Correctness: The ablations / evaluations experiment with each component of the method and demonstrate improved performance. Each component of the method is demonstrated to result in increased performance. The experimental methodologies are reasonable and what one would expect. However, I am a bit concerned about a possible shift in baselines.

Clarity: There were also concerns about the writing quality throughout the paper. For example, even in the abstract, there are grammatical mistakes (e.g. "which uses fewer proxies while achieves better performance.") I would recommend the authors do a thorough read-through this paper to correct such writing errors. I was also lost at times during the explanation of the method. It was not immediately clear to me what the proxy regularization loss was doing. It seems to just be a classificaiton loss? This should be clarified in the text.

Relation to Prior Work: The authors include related work and some discussion of the differences of their work with other proxy methods. However, given the overly strong claims made, I believe the authors may have not been aware of other graph methods for metric learning.
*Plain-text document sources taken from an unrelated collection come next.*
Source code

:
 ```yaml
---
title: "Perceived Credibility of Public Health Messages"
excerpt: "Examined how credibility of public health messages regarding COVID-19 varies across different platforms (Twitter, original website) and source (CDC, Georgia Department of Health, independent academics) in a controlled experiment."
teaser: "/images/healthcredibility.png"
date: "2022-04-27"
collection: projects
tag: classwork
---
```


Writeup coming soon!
I recommend the authors clearly differentiate their work from: Li, Xiaocui, et al. "Semi-supervised clustering with deep metric learning and graph embedding." World Wide Web 23.2 (2020): 781-798. I also recommend they include a discussion with some of the papers I cited above.

Reproducibility: Yes

Additional Feedback: Overall, I think this is a good submission - but there are significant concerns about experimental evaluation. Most significantly, I am concerned about the lack of comparison to recent proxy based methods. The significance of the method on SOP dataset is questionable / if any. Similarly, it is difficult to assess the contribution of the method due to change in backbone / extra parameters / etc. If authors can verify baselines for SoftTriple and MS are the same, then maybe add the CVPR 2020 or the CVPR2019 paper cited above as an additional proxy-based baseline, I feel the paper would be strong enough for acceptance. Even though the CVPR2020 one wasn't published at the time, the CVPR2019 one was. As it stands, there are many proxy-based deep metric learning approaches which the authors have failed to compare to. ----------------------------------- POST REBUTTAL ----------------------------------- I was happy to see that the authors have taken into account the feedback I suggested above. In particular, they added a comparison to a CVPR2020 paper that also used proxies as I suggested. Their method significantly outperforms this method as shown in their rebuttal. They also discussed that the backbones of the baselines they compared against were the same. They state they will include this in their final submission, which I strongly encourage they do (and is somewhat typical nowadays). This ensures a fair comparison is made. They also discussed their performance on SOP to my satisfaction. At this time, my concerns are satisfied. This paper presents a solid contribution as a NeurIPS paper and I believe should be accepted.